Plain-text document sources:
☆ ☆ ☆ ☆
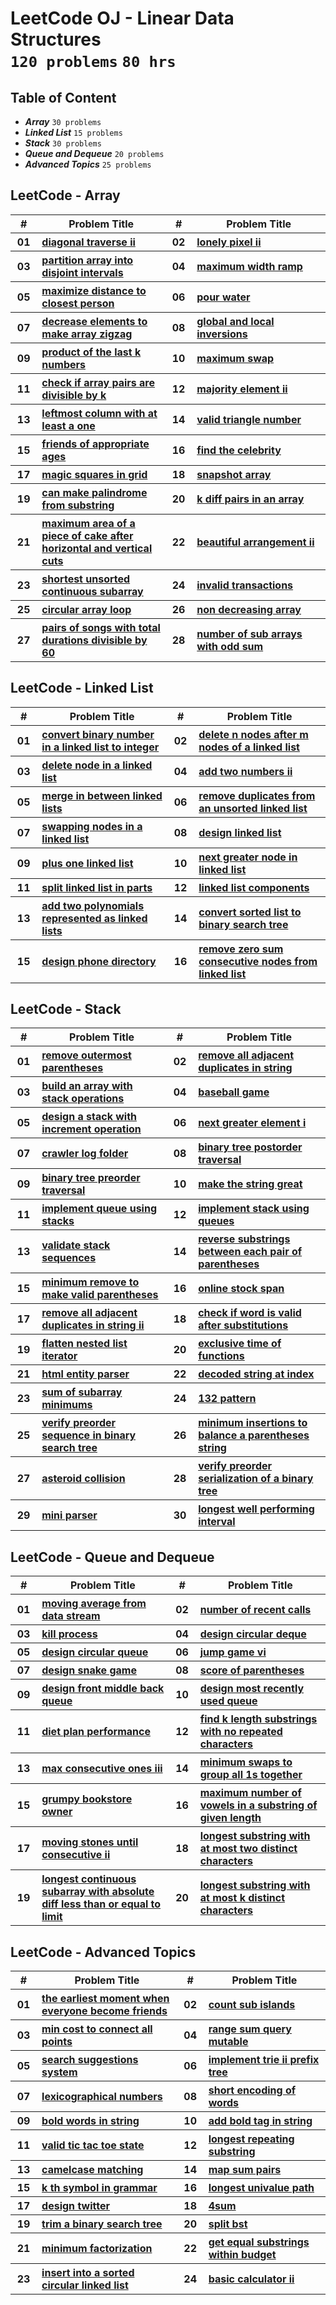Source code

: # LeetCode OJ - Linear Data Structures <br> `120 problems` `80 hrs`

## Table of Content

- ***Array***               `30 problems`
- ***Linked List***         `15 problems`
- ***Stack***               `30 problems`
- ***Queue and Dequeue***   `20 problems`
- ***Advanced Topics***     `25 problems`

## LeetCode - Array

<table>
    <head>
        <tr>
<th align="center">#</th>
<th align="center" width="600px">Problem Title</th>
<th align="center">#</th>
<th align="center" width="600px">Problem Title</th>
        </tr>
    </head>
    <tbody>
        <tr>
<th align="center" width="50px">01</th><th align="left" width="550px"><a href="https://leetcode.com/problems/diagonal-traverse-ii/">diagonal traverse ii</a></th>
<th align="center" width="50px">02</th><th align="left" width="550px"><a href="https://leetcode.com/problems/lonely-pixel-ii/">lonely pixel ii</a></th>
        </tr>
        <tr>
<th align="center" width="50px">03</th><th align="left" width="550px"><a href="https://leetcode.com/problems/partition-array-into-disjoint-intervals/">partition array into disjoint intervals</a></th>
<th align="center" width="50px">04</th><th align="left" width="550px"><a href="https://leetcode.com/problems/maximum-width-ramp/">maximum width ramp</a></th>
        </tr>
        <tr>
<th align="center" width="50px">05</th><th align="left" width="550px"><a href="https://leetcode.com/problems/maximize-distance-to-closest-person/">maximize distance to closest person</a></th>
<th align="center" width="50px">06</th><th align="left" width="550px"><a href="https://leetcode.com/problems/pour-water/">pour water</a></th>
        </tr>
        <tr>
<th align="center" width="50px">07</th><th align="left" width="550px"><a href="https://leetcode.com/problems/decrease-elements-to-make-array-zigzag/">decrease elements to make array zigzag</a></th>
<th align="center" width="50px">08</th><th align="left" width="550px"><a href="https://leetcode.com/problems/global-and-local-inversions/">global and local inversions</a></th>
        </tr>
        <tr>
<th align="center" width="50px">09</th><th align="left" width="550px"><a href="https://leetcode.com/problems/product-of-the-last-k-numbers/">product of the last k numbers</a></th>
<th align="center" width="50px">10</th><th align="left" width="550px"><a href="https://leetcode.com/problems/maximum-swap/">maximum swap</a></th>
        </tr>
        <tr>
<th align="center" width="50px">11</th><th align="left" width="550px"><a href="https://leetcode.com/problems/check-if-array-pairs-are-divisible-by-k/">check if array pairs are divisible by k</a></th>
<th align="center" width="50px">12</th><th align="left" width="550px"><a href="https://leetcode.com/problems/majority-element-ii/">majority element ii</a></th>
        </tr>
        <tr>
<th align="center" width="50px">13</th><th align="left" width="550px"><a href="https://leetcode.com/problems/leftmost-column-with-at-least-a-one/">leftmost column with at least a one</a></th>
<th align="center" width="50px">14</th><th align="left" width="550px"><a href="https://leetcode.com/problems/valid-triangle-number/">valid triangle number</a></th>
        </tr>
        <tr>
<th align="center" width="50px">15</th><th align="left" width="550px"><a href="https://leetcode.com/problems/friends-of-appropriate-ages/">friends of appropriate ages</a></th>
<th align="center" width="50px">16</th><th align="left" width="550px"><a href="https://leetcode.com/problems/find-the-celebrity/">find the celebrity</a></th>
        </tr>
        <tr>
<th align="center" width="50px">17</th><th align="left" width="550px"><a href="https://leetcode.com/problems/magic-squares-in-grid/">magic squares in grid</a></th>
<th align="center" width="50px">18</th><th align="left" width="550px"><a href="https://leetcode.com/problems/snapshot-array/">snapshot array</a></th>
        </tr>
        <tr>
<th align="center" width="50px">19</th><th align="left" width="550px"><a href="https://leetcode.com/problems/can-make-palindrome-from-substring/">can make palindrome from substring</a></th>
<th align="center" width="50px">20</th><th align="left" width="550px"><a href="https://leetcode.com/problems/k-diff-pairs-in-an-array/">k diff pairs in an array</a></th>
        </tr>
        <tr>
<th align="center" width="50px">21</th><th align="left" width="550px"><a href="https://leetcode.com/problems/maximum-area-of-a-piece-of-cake-after-horizontal-and-vertical-cuts/">maximum area of a piece of cake after horizontal and vertical cuts</a></th>
<th align="center" width="50px">22</th><th align="left" width="550px"><a href="https://leetcode.com/problems/beautiful-arrangement-ii/">beautiful arrangement ii</a></th>
        </tr>
        <tr>
<th align="center" width="50px">23</th><th align="left" width="550px"><a href="https://leetcode.com/problems/shortest-unsorted-continuous-subarray/">shortest unsorted continuous subarray</a></th>
<th align="center" width="50px">24</th><th align="left" width="550px"><a href="https://leetcode.com/problems/invalid-transactions/">invalid transactions</a></th>
        </tr>
        <tr>
<th align="center" width="50px">25</th><th align="left" width="550px"><a href="https://leetcode.com/problems/circular-array-loop/">circular array loop</a></th>
<th align="center" width="50px">26</th><th align="left" width="550px"><a href="https://leetcode.com/problems/non-decreasing-array/">non decreasing array</a></th>
        </tr>
        <tr>
<th align="center" width="50px">27</th><th align="left" width="550px"><a href="https://leetcode.com/problems/pairs-of-songs-with-total-durations-divisible-by-60/">pairs of songs with total durations divisible by 60</a></th>
<th align="center" width="50px">28</th><th align="left" width="550px"><a href="https://leetcode.com/problems/number-of-sub-arrays-with-odd-sum/">number of sub arrays with odd sum</a></th>
        </tr>
    </tbody>
</table>

## LeetCode - Linked List

<table>
    <head>
        <tr>
<th align="center">#</th>
<th align="center" width="600px">Problem Title</th>
<th align="center">#</th>
<th align="center" width="600px">Problem Title</th>
        </tr>
    </head>
    <tbody>
        <tr>
<th align="center" width="50px">01</th><th align="left" width="550px"><a href="https://leetcode.com/problems/convert-binary-number-in-a-linked-list-to-integer/">convert binary number in a linked list to integer</a></th>
<th align="center" width="50px">02</th><th align="left" width="550px"><a href="https://leetcode.com/problems/delete-n-nodes-after-m-nodes-of-a-linked-list/">delete n nodes after m nodes of a linked list</a></th>
        </tr>
        <tr>
<th align="center" width="50px">03</th><th align="left" width="550px"><a href="https://leetcode.com/problems/delete-node-in-a-linked-list/">delete node in a linked list</a></th>
<th align="center" width="50px">04</th><th align="left" width="550px"><a href="https://leetcode.com/problems/add-two-numbers-ii/">add two numbers ii</a></th>
        </tr>
        <tr>
<th align="center" width="50px">05</th><th align="left" width="550px"><a href="https://leetcode.com/problems/merge-in-between-linked-lists/">merge in between linked lists</a></th>
<th align="center" width="50px">06</th><th align="left" width="550px"><a href="https://leetcode.com/problems/remove-duplicates-from-an-unsorted-linked-list/">remove duplicates from an unsorted linked list</a></th>
        </tr>
        <tr>
<th align="center" width="50px">07</th><th align="left" width="550px"><a href="https://leetcode.com/problems/swapping-nodes-in-a-linked-list/">swapping nodes in a linked list</a></th>
<th align="center" width="50px">08</th><th align="left" width="550px"><a href="https://leetcode.com/problems/design-linked-list/">design linked list</a></th>
        </tr>
        <tr>
<th align="center" width="50px">09</th><th align="left" width="550px"><a href="https://leetcode.com/problems/plus-one-linked-list/">plus one linked list</a></th>
<th align="center" width="50px">10</th><th align="left" width="550px"><a href="https://leetcode.com/problems/next-greater-node-in-linked-list/">next greater node in linked list</a></th>
        </tr>
        <tr>
<th align="center" width="50px">11</th><th align="left" width="550px"><a href="https://leetcode.com/problems/split-linked-list-in-parts/">split linked list in parts</a></th>
<th align="center" width="50px">12</th><th align="left" width="550px"><a href="https://leetcode.com/problems/linked-list-components/">linked list components</a></th>
        </tr>
        <tr>
<th align="center" width="50px">13</th><th align="left" width="550px"><a href="https://leetcode.com/problems/add-two-polynomials-represented-as-linked-lists/">add two polynomials represented as linked lists</a></th>
<th align="center" width="50px">14</th><th align="left" width="550px"><a href="https://leetcode.com/problems/convert-sorted-list-to-binary-search-tree/">convert sorted list to binary search tree</a></th>
        </tr>
        <tr>
<th align="center" width="50px">15</th><th align="left" width="550px"><a href="https://leetcode.com/problems/design-phone-directory/">design phone directory</a></th>
<th align="center" width="50px">16</th><th align="left" width="550px"><a href="https://leetcode.com/problems/remove-zero-sum-consecutive-nodes-from-linked-list/">remove zero sum consecutive nodes from linked list</a></th>
        </tr>
    </tbody>
</table>

## LeetCode - Stack

<table>
    <head>
        <tr>
<th align="center">#</th>
<th align="center" width="600px">Problem Title</th>
<th align="center">#</th>
<th align="center" width="600px">Problem Title</th>
        </tr>
    </head>
    <tbody>
        <tr>
<th align="center" width="50px">01</th><th align="left" width="550px"><a href="https://leetcode.com/problems/remove-outermost-parentheses/">remove outermost parentheses</a></th>
<th align="center" width="50px">02</th><th align="left" width="550px"><a href="https://leetcode.com/problems/remove-all-adjacent-duplicates-in-string/">remove all adjacent duplicates in string</a></th>
        </tr>
        <tr>
<th align="center" width="50px">03</th><th align="left" width="550px"><a href="https://leetcode.com/problems/build-an-array-with-stack-operations/">build an array with stack operations</a></th>
<th align="center" width="50px">04</th><th align="left" width="550px"><a href="https://leetcode.com/problems/baseball-game/">baseball game</a></th>
        </tr>
        <tr>
<th align="center" width="50px">05</th><th align="left" width="550px"><a href="https://leetcode.com/problems/design-a-stack-with-increment-operation/">design a stack with increment operation</a></th>
<th align="center" width="50px">06</th><th align="left" width="550px"><a href="https://leetcode.com/problems/next-greater-element-i/">next greater element i</a></th>
        </tr>
        <tr>
<th align="center" width="50px">07</th><th align="left" width="550px"><a href="https://leetcode.com/problems/crawler-log-folder/">crawler log folder</a></th>
<th align="center" width="50px">08</th><th align="left" width="550px"><a href="https://leetcode.com/problems/binary-tree-postorder-traversal/">binary tree postorder traversal</a></th>
        </tr>
        <tr>
<th align="center" width="50px">09</th><th align="left" width="550px"><a href="https://leetcode.com/problems/binary-tree-preorder-traversal/">binary tree preorder traversal</a></th>
<th align="center" width="50px">10</th><th align="left" width="550px"><a href="https://leetcode.com/problems/make-the-string-great/">make the string great</a></th>
        </tr>
        <tr>
<th align="center" width="50px">11</th><th align="left" width="550px"><a href="https://leetcode.com/problems/implement-queue-using-stacks/">implement queue using stacks</a></th>
<th align="center" width="50px">12</th><th align="left" width="550px"><a href="https://leetcode.com/problems/implement-stack-using-queues/">implement stack using queues</a></th>
        </tr>
        <tr>
<th align="center" width="50px">13</th><th align="left" width="550px"><a href="https://leetcode.com/problems/validate-stack-sequences/">validate stack sequences</a></th>
<th align="center" width="50px">14</th><th align="left" width="550px"><a href="https://leetcode.com/problems/reverse-substrings-between-each-pair-of-parentheses/">reverse substrings between each pair of parentheses</a></th>
        </tr>
        <tr>
<th align="center" width="50px">15</th><th align="left" width="550px"><a href="https://leetcode.com/problems/minimum-remove-to-make-valid-parentheses/">minimum remove to make valid parentheses</a></th>
<th align="center" width="50px">16</th><th align="left" width="550px"><a href="https://leetcode.com/problems/online-stock-span/">online stock span</a></th>
        </tr>
        <tr>
<th align="center" width="50px">17</th><th align="left" width="550px"><a href="https://leetcode.com/problems/remove-all-adjacent-duplicates-in-string-ii/">remove all adjacent duplicates in string ii</a></th>
<th align="center" width="50px">18</th><th align="left" width="550px"><a href="https://leetcode.com/problems/check-if-word-is-valid-after-substitutions/">check if word is valid after substitutions</a></th>
        </tr>
        <tr>
<th align="center" width="50px">19</th><th align="left" width="550px"><a href="https://leetcode.com/problems/flatten-nested-list-iterator/">flatten nested list iterator</a></th>
<th align="center" width="50px">20</th><th align="left" width="550px"><a href="https://leetcode.com/problems/exclusive-time-of-functions/">exclusive time of functions</a></th>
        </tr>
        <tr>
<th align="center" width="50px">21</th><th align="left" width="550px"><a href="https://leetcode.com/problems/html-entity-parser/">html entity parser</a></th>
<th align="center" width="50px">22</th><th align="left" width="550px"><a href="https://leetcode.com/problems/decoded-string-at-index/">decoded string at index</a></th>
        </tr>
        <tr>
<th align="center" width="50px">23</th><th align="left" width="550px"><a href="https://leetcode.com/problems/sum-of-subarray-minimums/">sum of subarray minimums</a></th>
<th align="center" width="50px">24</th><th align="left" width="550px"><a href="https://leetcode.com/problems/132-pattern/">132 pattern</a></th>
        </tr>
        <tr>
<th align="center" width="50px">25</th><th align="left" width="550px"><a href="https://leetcode.com/problems/verify-preorder-sequence-in-binary-search-tree/">verify preorder sequence in binary search tree</a></th>
<th align="center" width="50px">26</th><th align="left" width="550px"><a href="https://leetcode.com/problems/minimum-insertions-to-balance-a-parentheses-string/">minimum insertions to balance a parentheses string</a></th>
        </tr>
        <tr>
<th align="center" width="50px">27</th><th align="left" width="550px"><a href="https://leetcode.com/problems/asteroid-collision/">asteroid collision</a></th>
<th align="center" width="50px">28</th><th align="left" width="550px"><a href="https://leetcode.com/problems/verify-preorder-serialization-of-a-binary-tree/">verify preorder serialization of a binary tree</a></th>
        </tr>
        <tr>
<th align="center" width="50px">29</th><th align="left" width="550px"><a href="https://leetcode.com/problems/mini-parser/">mini parser</a></th>
<th align="center" width="50px">30</th><th align="left" width="550px"><a href="https://leetcode.com/problems/longest-well-performing-interval/">longest well performing interval</a></th>
        </tr>
    </tbody>
</table>

## LeetCode - Queue and Dequeue

<table>
    <head>
        <tr>
<th align="center">#</th>
<th align="center" width="600px">Problem Title</th>
<th align="center">#</th>
<th align="center" width="600px">Problem Title</th>
        </tr>
    </head>
    <tbody>
        <tr>
<th align="center" width="50px">01</th><th align="left" width="550px"><a href="https://leetcode.com/problems/moving-average-from-data-stream/">moving average from data stream</a></th>
<th align="center" width="50px">02</th><th align="left" width="550px"><a href="https://leetcode.com/problems/number-of-recent-calls/">number of recent calls</a></th>
        </tr>
        <tr>
<th align="center" width="50px">03</th><th align="left" width="550px"><a href="https://leetcode.com/problems/kill-process/">kill process</a></th>
<th align="center" width="50px">04</th><th align="left" width="550px"><a href="https://leetcode.com/problems/design-circular-deque/">design circular deque</a></th>
        </tr>
        <tr>
<th align="center" width="50px">05</th><th align="left" width="550px"><a href="https://leetcode.com/problems/design-circular-queue/">design circular queue</a></th>
<th align="center" width="50px">06</th><th align="left" width="550px"><a href="https://leetcode.com/problems/jump-game-vi/">jump game vi</a></th>
        </tr>
        <tr>
<th align="center" width="50px">07</th><th align="left" width="550px"><a href="https://leetcode.com/problems/design-snake-game/">design snake game</a></th>
<th align="center" width="50px">08</th><th align="left" width="550px"><a href="https://leetcode.com/problems/score-of-parentheses/">score of parentheses</a></th>
        </tr>
        <tr>
<th align="center" width="50px">09</th><th align="left" width="550px"><a href="https://leetcode.com/problems/design-front-middle-back-queue/">design front middle back queue</a></th>
<th align="center" width="50px">10</th><th align="left" width="550px"><a href="https://leetcode.com/problems/design-most-recently-used-queue/">design most recently used queue</a></th>
        </tr>
        <tr>
<th align="center" width="50px">11</th><th align="left" width="550px"><a href="https://leetcode.com/problems/diet-plan-performance/">diet plan performance</a></th>
<th align="center" width="50px">12</th><th align="left" width="550px"><a href="https://leetcode.com/problems/find-k-length-substrings-with-no-repeated-characters/">find k length substrings with no repeated characters</a></th>
        </tr>
        <tr>
<th align="center" width="50px">13</th><th align="left" width="550px"><a href="https://leetcode.com/problems/max-consecutive-ones-iii/">max consecutive ones iii</a></th>
<th align="center" width="50px">14</th><th align="left" width="550px"><a href="https://leetcode.com/problems/minimum-swaps-to-group-all-1s-together/">minimum swaps to group all 1s together</a></th>
        </tr>
        <tr>
<th align="center" width="50px">15</th><th align="left" width="550px"><a href="https://leetcode.com/problems/grumpy-bookstore-owner/">grumpy bookstore owner</a></th>
<th align="center" width="50px">16</th><th align="left" width="550px"><a href="https://leetcode.com/problems/maximum-number-of-vowels-in-a-substring-of-given-length/">maximum number of vowels in a substring of given length</a></th>
        </tr>
        <tr>
<th align="center" width="50px">17</th><th align="left" width="550px"><a href="https://leetcode.com/problems/moving-stones-until-consecutive-ii/">moving stones until consecutive ii</a></th>
<th align="center" width="50px">18</th><th align="left" width="550px"><a href="https://leetcode.com/problems/longest-substring-with-at-most-two-distinct-characters/">longest substring with at most two distinct characters</a></th>
        </tr>
        <tr>
<th align="center" width="50px">19</th><th align="left" width="550px"><a href="https://leetcode.com/problems/longest-continuous-subarray-with-absolute-diff-less-than-or-equal-to-limit/">longest continuous subarray with absolute diff less than or equal to limit</a></th>
<th align="center" width="50px">20</th><th align="left" width="550px"><a href="https://leetcode.com/problems/longest-substring-with-at-most-k-distinct-characters/">longest substring with at most k distinct characters</a></th>
        </tr>
    </tbody>
</table>

## LeetCode - Advanced Topics

<table>
    <head>
        <tr>
<th align="center">#</th>
<th align="center" width="600px">Problem Title</th>
<th align="center">#</th>
<th align="center" width="600px">Problem Title</th>
        </tr>
    </head>
    <tbody>
        <tr>
<th align="center" width="50px">01</th><th align="left" width="550px"><a href="https://leetcode.com/problems/the-earliest-moment-when-everyone-become-friends/">the earliest moment when everyone become friends</a></th>
<th align="center" width="50px">02</th><th align="left" width="550px"><a href="https://leetcode.com/problems/count-sub-islands/">count sub islands</a></th>
        </tr>
        <tr>
<th align="center" width="50px">03</th><th align="left" width="550px"><a href="https://leetcode.com/problems/min-cost-to-connect-all-points/">min cost to connect all points</a></th>
<th align="center" width="50px">04</th><th align="left" width="550px"><a href="https://leetcode.com/problems/range-sum-query-mutable/">range sum query mutable</a></th>
        </tr>
        <tr>
<th align="center" width="50px">05</th><th align="left" width="550px"><a href="https://leetcode.com/problems/search-suggestions-system/">search suggestions system</a></th>
<th align="center" width="50px">06</th><th align="left" width="550px"><a href="https://leetcode.com/problems/implement-trie-ii-prefix-tree/">implement trie ii prefix tree</a></th>
        </tr>
        <tr>
<th align="center" width="50px">07</th><th align="left" width="550px"><a href="https://leetcode.com/problems/lexicographical-numbers/">lexicographical numbers</a></th>
<th align="center" width="50px">08</th><th align="left" width="550px"><a href="https://leetcode.com/problems/short-encoding-of-words/">short encoding of words</a></th>
        </tr>
        <tr>
<th align="center" width="50px">09</th><th align="left" width="550px"><a href="https://leetcode.com/problems/bold-words-in-string/">bold words in string</a></th>
<th align="center" width="50px">10</th><th align="left" width="550px"><a href="https://leetcode.com/problems/add-bold-tag-in-string/">add bold tag in string</a></th>
        </tr>
        <tr>
<th align="center" width="50px">11</th><th align="left" width="550px"><a href="https://leetcode.com/problems/valid-tic-tac-toe-state/">valid tic tac toe state</a></th>
<th align="center" width="50px">12</th><th align="left" width="550px"><a href="https://leetcode.com/problems/longest-repeating-substring/">longest repeating substring</a></th>
        </tr>
        <tr>
<th align="center" width="50px">13</th><th align="left" width="550px"><a href="https://leetcode.com/problems/camelcase-matching/">camelcase matching</a></th>
<th align="center" width="50px">14</th><th align="left" width="550px"><a href="https://leetcode.com/problems/map-sum-pairs/">map sum pairs</a></th>
        </tr>
        <tr>
<th align="center" width="50px">15</th><th align="left" width="550px"><a href="https://leetcode.com/problems/k-th-symbol-in-grammar/">k th symbol in grammar</a></th>
<th align="center" width="50px">16</th><th align="left" width="550px"><a href="https://leetcode.com/problems/longest-univalue-path/">longest univalue path</a></th>
        </tr>
        <tr>
<th align="center" width="50px">17</th><th align="left" width="550px"><a href="https://leetcode.com/problems/design-twitter/">design twitter</a></th>
<th align="center" width="50px">18</th><th align="left" width="550px"><a href="https://leetcode.com/problems/4sum/">4sum</a></th>
        </tr>
        <tr>
<th align="center" width="50px">19</th><th align="left" width="550px"><a href="https://leetcode.com/problems/trim-a-binary-search-tree/">trim a binary search tree</a></th>
<th align="center" width="50px">20</th><th align="left" width="550px"><a href="https://leetcode.com/problems/split-bst/">split bst</a></th>
        </tr>
        <tr>
<th align="center" width="50px">21</th><th align="left" width="550px"><a href="https://leetcode.com/problems/minimum-factorization/">minimum factorization</a></th>
<th align="center" width="50px">22</th><th align="left" width="550px"><a href="https://leetcode.com/problems/get-equal-substrings-within-budget/">get equal substrings within budget</a></th>
        </tr>
        <tr>
<th align="center" width="50px">23</th><th align="left" width="550px"><a href="https://leetcode.com/problems/insert-into-a-sorted-circular-linked-list/">insert into a sorted circular linked list</a></th>
<th align="center" width="50px">24</th><th align="left" width="550px"><a href="https://leetcode.com/problems/basic-calculator-ii/">basic calculator ii</a></th>
        </tr>
    </tbody>
</table>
☆ ☆ ☆ ☆
--- What to do ---
Starting with the first line of the records above and stopping after the line containing "- ***Advanced Topics***", repeat every line exactly and leave out the pictures.

--- Output for this task ---
Source code

: # LeetCode OJ - Linear Data Structures <br> `120 problems` `80 hrs`

## Table of Content

- ***Array***               `30 problems`
- ***Linked List***         `15 problems`
- ***Stack***               `30 problems`
- ***Queue and Dequeue***   `20 problems`
- ***Advanced Topics***     `25 problems`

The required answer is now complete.